在来軸組構法は柱と梁で骨組を構成しますが、接合部はピン接合であり、柱と梁は完全に一体化されてはいません。風や地震などの水平荷重が作用すると、接合部が変形してしまう恐れがあります。そのため水平荷重に耐えるには、耐力壁が必要です。耐力壁は筋かい耐力壁と面材耐力壁に大別され、筋かい耐力壁では30×90㎜角や90㎜×90㎜角などの製材を使用します。ただし、筋かいの材料によって、筋かいが座屈するリスクが高まります。このとき、変形しにくく、曲がりにくいカナダツガを筋かいに使えば、水平荷重に対してより耐性のある耐力壁を構成できます[※]。

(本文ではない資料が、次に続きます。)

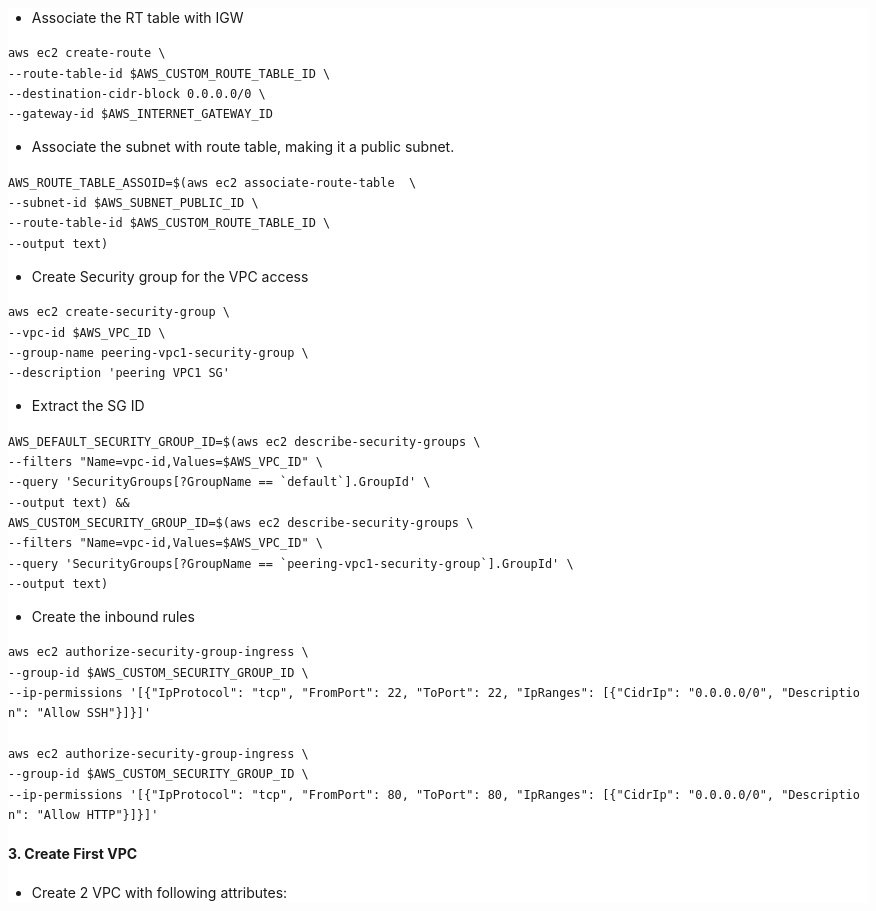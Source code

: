 - Associate the RT table with IGW 

```
aws ec2 create-route \
--route-table-id $AWS_CUSTOM_ROUTE_TABLE_ID \
--destination-cidr-block 0.0.0.0/0 \
--gateway-id $AWS_INTERNET_GATEWAY_ID
```
  
- Associate the subnet with route table, making it a public subnet.


```
AWS_ROUTE_TABLE_ASSOID=$(aws ec2 associate-route-table  \
--subnet-id $AWS_SUBNET_PUBLIC_ID \
--route-table-id $AWS_CUSTOM_ROUTE_TABLE_ID \
--output text)
```

- Create Security group for the VPC access 

```
aws ec2 create-security-group \
--vpc-id $AWS_VPC_ID \
--group-name peering-vpc1-security-group \
--description 'peering VPC1 SG'
```

- Extract the SG ID 

```
AWS_DEFAULT_SECURITY_GROUP_ID=$(aws ec2 describe-security-groups \
--filters "Name=vpc-id,Values=$AWS_VPC_ID" \
--query 'SecurityGroups[?GroupName == `default`].GroupId' \
--output text) &&
AWS_CUSTOM_SECURITY_GROUP_ID=$(aws ec2 describe-security-groups \
--filters "Name=vpc-id,Values=$AWS_VPC_ID" \
--query 'SecurityGroups[?GroupName == `peering-vpc1-security-group`].GroupId' \
--output text)
```

- Create the inbound rules

```
aws ec2 authorize-security-group-ingress \
--group-id $AWS_CUSTOM_SECURITY_GROUP_ID \
--ip-permissions '[{"IpProtocol": "tcp", "FromPort": 22, "ToPort": 22, "IpRanges": [{"CidrIp": "0.0.0.0/0", "Description": "Allow SSH"}]}]' 

aws ec2 authorize-security-group-ingress \
--group-id $AWS_CUSTOM_SECURITY_GROUP_ID \
--ip-permissions '[{"IpProtocol": "tcp", "FromPort": 80, "ToPort": 80, "IpRanges": [{"CidrIp": "0.0.0.0/0", "Description": "Allow HTTP"}]}]'
```


#### 3. Create First VPC

- Create 2 VPC with following attributes: 
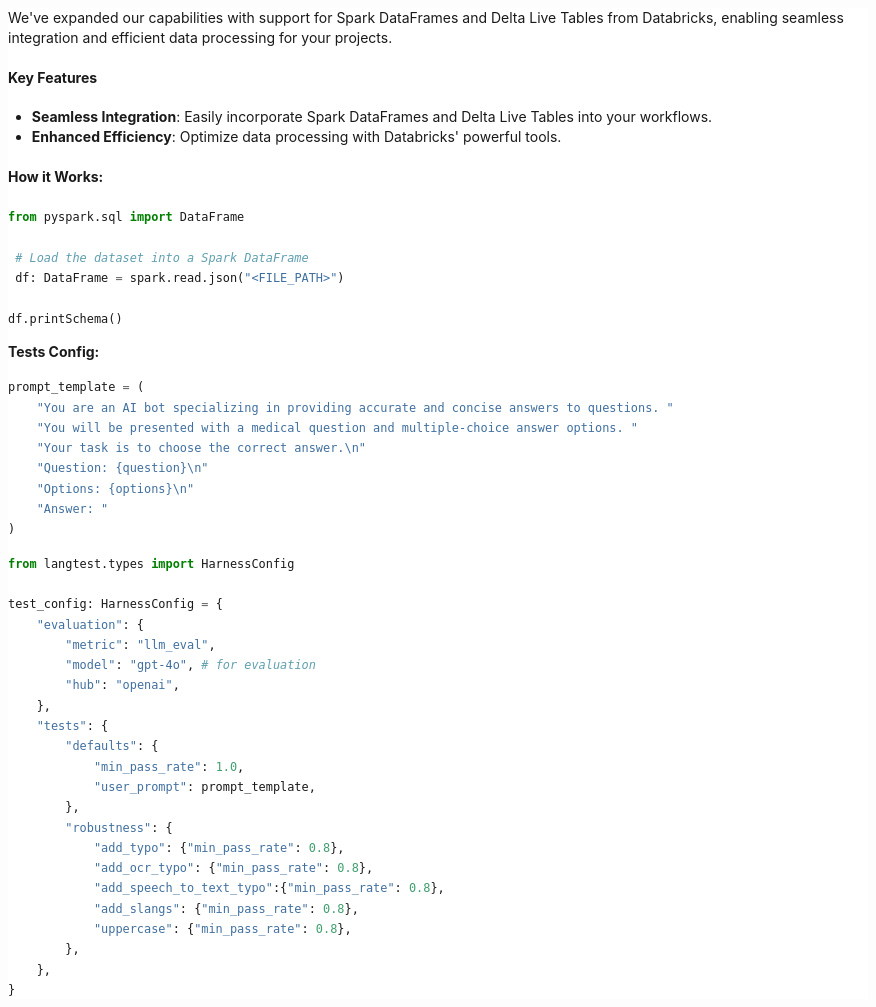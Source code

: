 We've expanded our capabilities with support for Spark DataFrames and Delta Live Tables from Databricks, enabling seamless integration and efficient data processing for your projects.  

#### Key Features  
- **Seamless Integration**: Easily incorporate Spark DataFrames and Delta Live Tables into your workflows.  
- **Enhanced Efficiency**: Optimize data processing with Databricks' powerful tools.  

#### How it Works: 

```python
from pyspark.sql import DataFrame

 # Load the dataset into a Spark DataFrame
 df: DataFrame = spark.read.json("<FILE_PATH>")

df.printSchema()
```

**Tests Config:**

```python
prompt_template = (
    "You are an AI bot specializing in providing accurate and concise answers to questions. "
    "You will be presented with a medical question and multiple-choice answer options. "
    "Your task is to choose the correct answer.\n"
    "Question: {question}\n"
    "Options: {options}\n"
    "Answer: "
)

```
```python
from langtest.types import HarnessConfig

test_config: HarnessConfig = {
    "evaluation": {
        "metric": "llm_eval",
        "model": "gpt-4o", # for evaluation
        "hub": "openai",
    },
    "tests": {
        "defaults": {
            "min_pass_rate": 1.0,
            "user_prompt": prompt_template,
        },
        "robustness": {
            "add_typo": {"min_pass_rate": 0.8},
            "add_ocr_typo": {"min_pass_rate": 0.8},
            "add_speech_to_text_typo":{"min_pass_rate": 0.8},
            "add_slangs": {"min_pass_rate": 0.8},
            "uppercase": {"min_pass_rate": 0.8},
        },
    },
}
```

部材の変形しにくさを示す数値として、ヤング係数があります。ヤング係数の値が大きいほど、部材は曲がりにくくなります。スギの一般的なヤング係数はE70ですが、カナダツガはE120。材が曲げ破壊されるまで荷重をかけたときの強さを示す曲げ強度(F)も330であり、
曲がりにくい材といえます。

接合部が破壊されにくい
カナダツガの筋かい

耐力壁は、柱や梁、土台といった骨組と一体化していなければ、その能力を発揮することはできません。筋かい耐力壁の場合は、筋かいと軸組を筋かいプレートを使って強固に結合します。筋かいプレートには、いくつかの孔が設けられています。引抜き力に強いビスによって筋かいと軸組は一体化されます。ただし、大きな力が接合部にかかると、ビスが抜けてしまうリスクがあるので、筋かいには、ビスが抜けにくい樹種を選ぶのが理想的です。密度の高いカナダツガは、ビスの接合保持力に優れているので、大きな力が接合部にかかったとしても接合部が破壊されにくいのが特徴です。

カナダツガのHem-Fir(N)格付け製材(E120-F330)と、スギ製材(無等級材)を比較した釘の引抜き抵抗試験(単調載荷試験)では、Hem-Fir(N)格付け製材がもつ最大耐力の平均値はスギ製材の1.87倍にも達します。